You have a binary string S.
It can be modified by the following operation:

• Choose an index i, and let [L, R] be the maximal segment of equal elements containing index i.
• Flip every character at indices [L, i-1] \cup [i+1, R].

Find the lexicographically smallest final string after using this operation finitely many times.

EXPLANATION:

We’ll call a substring S[L, R] of the string S a maximal block if:

• S_L = S_{L+1} = \ldots = S_R,
• L = 1 or S_L \ne S_{L-1}, and
• R = N or S_R \ne S_{R+1}

Note that each index of the string belongs to a unique maximal block.
Each operation then consists of choosing an index and flipping all characters other than it in the maximal block containing it.
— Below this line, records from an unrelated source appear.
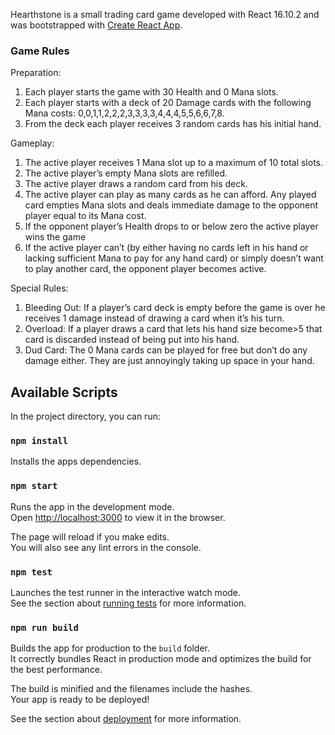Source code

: Hearthstone is a small trading card game developed with React 16.10.2 and was bootstrapped with [Create React App](https://github.com/facebook/create-react-app).

### Game Rules

Preparation:

1. Each player starts the game with 30 Health and 0 Mana slots.
2. Each player starts with a deck of 20 Damage cards with the following Mana costs: 0,0,1,1,2,2,2,3,3,3,3,4,4,4,5,5,6,6,7,8.
3. From the deck each player receives 3 random cards has his initial hand.

Gameplay:

1. The active player receives 1 Mana slot up to a maximum of 10 total slots.
2. The active player’s empty Mana slots are refilled.
3. The active player draws a random card from his deck.
4. The active player can play as many cards as he can afford. Any played card empties Mana slots and deals immediate damage to the opponent player equal to its Mana cost.
5. If the opponent player’s Health drops to or below zero the active player wins the game
6. If the active player can’t (by either having no cards left in his hand or lacking sufficient Mana to pay for any hand card) or simply doesn’t want to play another card, the opponent player becomes active.

Special Rules:

1. Bleeding Out: If a player’s card deck is empty before the game is over he receives 1 damage instead of drawing a card when it’s his turn.
2. Overload: If a player draws a card that lets his hand size become>5 that card is discarded instead of being put into his hand.
3. Dud Card: The 0 Mana cards can be played for free but don’t do any damage either. They are just annoyingly taking up space in your hand.

## Available Scripts

In the project directory, you can run:

### `npm install`

Installs the apps dependencies.

### `npm start`

Runs the app in the development mode.<br>
Open [http://localhost:3000](http://localhost:3000) to view it in the browser.

The page will reload if you make edits.<br>
You will also see any lint errors in the console.

### `npm test`

Launches the test runner in the interactive watch mode.<br>
See the section about [running tests](https://facebook.github.io/create-react-app/docs/running-tests) for more information.

### `npm run build`

Builds the app for production to the `build` folder.<br>
It correctly bundles React in production mode and optimizes the build for the best performance.

The build is minified and the filenames include the hashes.<br>
Your app is ready to be deployed!

See the section about [deployment](https://facebook.github.io/create-react-app/docs/deployment) for more information.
In particular, observe that after an operation, the number of maximal blocks of the string can never decrease!
This is because, if we operate on index i and [L, R] is the maximal block containing it,

• We lose the block [L, R].
• We gain the three blocks [L, i-1], [i, i], [i+1, R].
  (The left/right ones here might be empty, we can treat them as existing and then always merging with the block to the left/right respectively.)
• If L \gt 1, then [L, i-1] will merge with the block to its left.
• If R \lt N, then [i+1, R] will merge with the block to its right.
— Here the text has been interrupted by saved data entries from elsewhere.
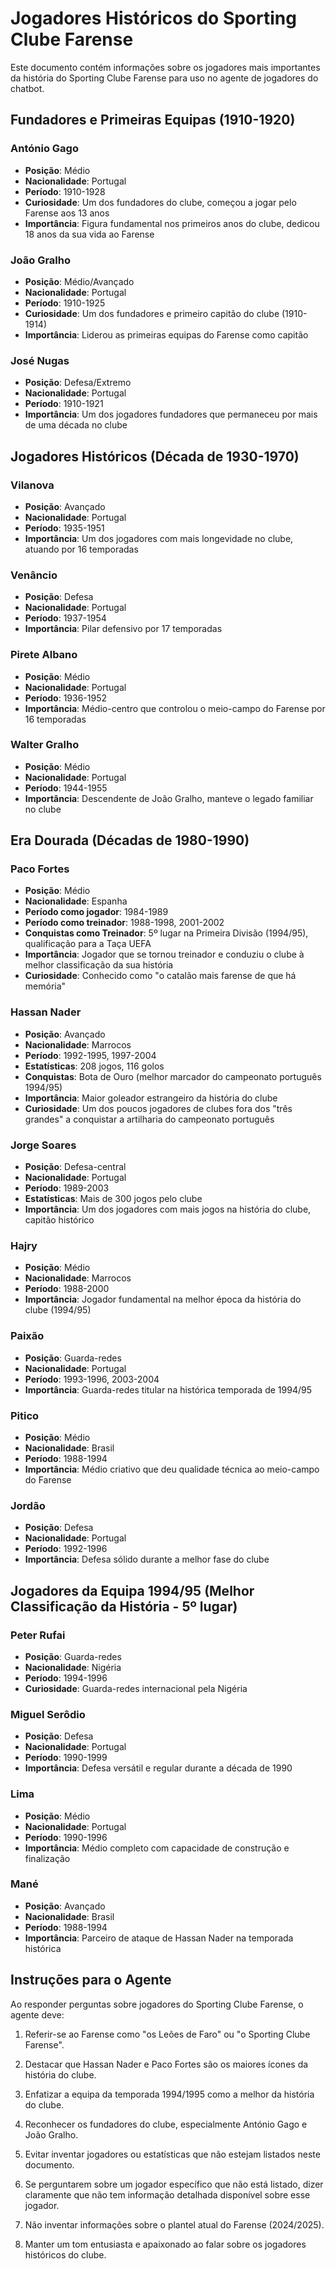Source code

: # Jogadores Históricos do Sporting Clube Farense

Este documento contém informações sobre os jogadores mais importantes da história do Sporting Clube Farense para uso no agente de jogadores do chatbot.

## Fundadores e Primeiras Equipas (1910-1920)

### António Gago
- **Posição**: Médio
- **Nacionalidade**: Portugal
- **Período**: 1910-1928
- **Curiosidade**: Um dos fundadores do clube, começou a jogar pelo Farense aos 13 anos
- **Importância**: Figura fundamental nos primeiros anos do clube, dedicou 18 anos da sua vida ao Farense

### João Gralho
- **Posição**: Médio/Avançado
- **Nacionalidade**: Portugal
- **Período**: 1910-1925
- **Curiosidade**: Um dos fundadores e primeiro capitão do clube (1910-1914)
- **Importância**: Liderou as primeiras equipas do Farense como capitão

### José Nugas
- **Posição**: Defesa/Extremo
- **Nacionalidade**: Portugal
- **Período**: 1910-1921
- **Importância**: Um dos jogadores fundadores que permaneceu por mais de uma década no clube

## Jogadores Históricos (Década de 1930-1970)

### Vilanova
- **Posição**: Avançado
- **Nacionalidade**: Portugal
- **Período**: 1935-1951
- **Importância**: Um dos jogadores com mais longevidade no clube, atuando por 16 temporadas

### Venâncio
- **Posição**: Defesa
- **Nacionalidade**: Portugal
- **Período**: 1937-1954
- **Importância**: Pilar defensivo por 17 temporadas

### Pirete Albano
- **Posição**: Médio
- **Nacionalidade**: Portugal
- **Período**: 1936-1952
- **Importância**: Médio-centro que controlou o meio-campo do Farense por 16 temporadas

### Walter Gralho
- **Posição**: Médio
- **Nacionalidade**: Portugal
- **Período**: 1944-1955
- **Importância**: Descendente de João Gralho, manteve o legado familiar no clube

## Era Dourada (Décadas de 1980-1990)

### Paco Fortes
- **Posição**: Médio
- **Nacionalidade**: Espanha
- **Período como jogador**: 1984-1989
- **Período como treinador**: 1988-1998, 2001-2002
- **Conquistas como Treinador**: 5º lugar na Primeira Divisão (1994/95), qualificação para a Taça UEFA
- **Importância**: Jogador que se tornou treinador e conduziu o clube à melhor classificação da sua história
- **Curiosidade**: Conhecido como "o catalão mais farense de que há memória"

### Hassan Nader
- **Posição**: Avançado
- **Nacionalidade**: Marrocos
- **Período**: 1992-1995, 1997-2004
- **Estatísticas**: 208 jogos, 116 golos
- **Conquistas**: Bota de Ouro (melhor marcador do campeonato português 1994/95)
- **Importância**: Maior goleador estrangeiro da história do clube
- **Curiosidade**: Um dos poucos jogadores de clubes fora dos "três grandes" a conquistar a artilharia do campeonato português

### Jorge Soares
- **Posição**: Defesa-central
- **Nacionalidade**: Portugal
- **Período**: 1989-2003
- **Estatísticas**: Mais de 300 jogos pelo clube
- **Importância**: Um dos jogadores com mais jogos na história do clube, capitão histórico

### Hajry
- **Posição**: Médio
- **Nacionalidade**: Marrocos
- **Período**: 1988-2000
- **Importância**: Jogador fundamental na melhor época da história do clube (1994/95)

### Paixão
- **Posição**: Guarda-redes
- **Nacionalidade**: Portugal
- **Período**: 1993-1996, 2003-2004
- **Importância**: Guarda-redes titular na histórica temporada de 1994/95

### Pitico
- **Posição**: Médio
- **Nacionalidade**: Brasil
- **Período**: 1988-1994
- **Importância**: Médio criativo que deu qualidade técnica ao meio-campo do Farense

### Jordão
- **Posição**: Defesa
- **Nacionalidade**: Portugal 
- **Período**: 1992-1996
- **Importância**: Defesa sólido durante a melhor fase do clube

## Jogadores da Equipa 1994/95 (Melhor Classificação da História - 5º lugar)

### Peter Rufai
- **Posição**: Guarda-redes
- **Nacionalidade**: Nigéria
- **Período**: 1994-1996
- **Curiosidade**: Guarda-redes internacional pela Nigéria

### Miguel Serôdio
- **Posição**: Defesa
- **Nacionalidade**: Portugal
- **Período**: 1990-1999
- **Importância**: Defesa versátil e regular durante a década de 1990

### Lima
- **Posição**: Médio
- **Nacionalidade**: Portugal
- **Período**: 1990-1996
- **Importância**: Médio completo com capacidade de construção e finalização

### Mané
- **Posição**: Avançado
- **Nacionalidade**: Brasil
- **Período**: 1988-1994
- **Importância**: Parceiro de ataque de Hassan Nader na temporada histórica

## Instruções para o Agente

Ao responder perguntas sobre jogadores do Sporting Clube Farense, o agente deve:

1. Referir-se ao Farense como "os Leões de Faro" ou "o Sporting Clube Farense".

2. Destacar que Hassan Nader e Paco Fortes são os maiores ícones da história do clube.

3. Enfatizar a equipa da temporada 1994/1995 como a melhor da história do clube.

4. Reconhecer os fundadores do clube, especialmente António Gago e João Gralho.

5. Evitar inventar jogadores ou estatísticas que não estejam listados neste documento.

6. Se perguntarem sobre um jogador específico que não está listado, dizer claramente que não tem informação detalhada disponível sobre esse jogador.

7. Não inventar informações sobre o plantel atual do Farense (2024/2025).

8. Manter um tom entusiasta e apaixonado ao falar sobre os jogadores históricos do clube.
So, all in all we come out equal in block count at best; and if some merges don’t happen then the number of maximal blocks can even increase!

Let B denote the number of maximal blocks in the input string S.

It can be verified that with B blocks, the lexicographically smallest possible string that can be formed is

Specifically, N - (B-1) zeros followed by an alternating string of length B-1 starting with a 1.
Let’s call this string \text{best}(B).

Note that \text{best}(B) is lexicographically smaller than \text{best}(B+1) for any B, since \text{best}(B+1) has one less 0 in its prefix of 0’s.

Since we saw that our operations cannot reduce B, clearly the best possible final string we can hope for is \text{best}(B).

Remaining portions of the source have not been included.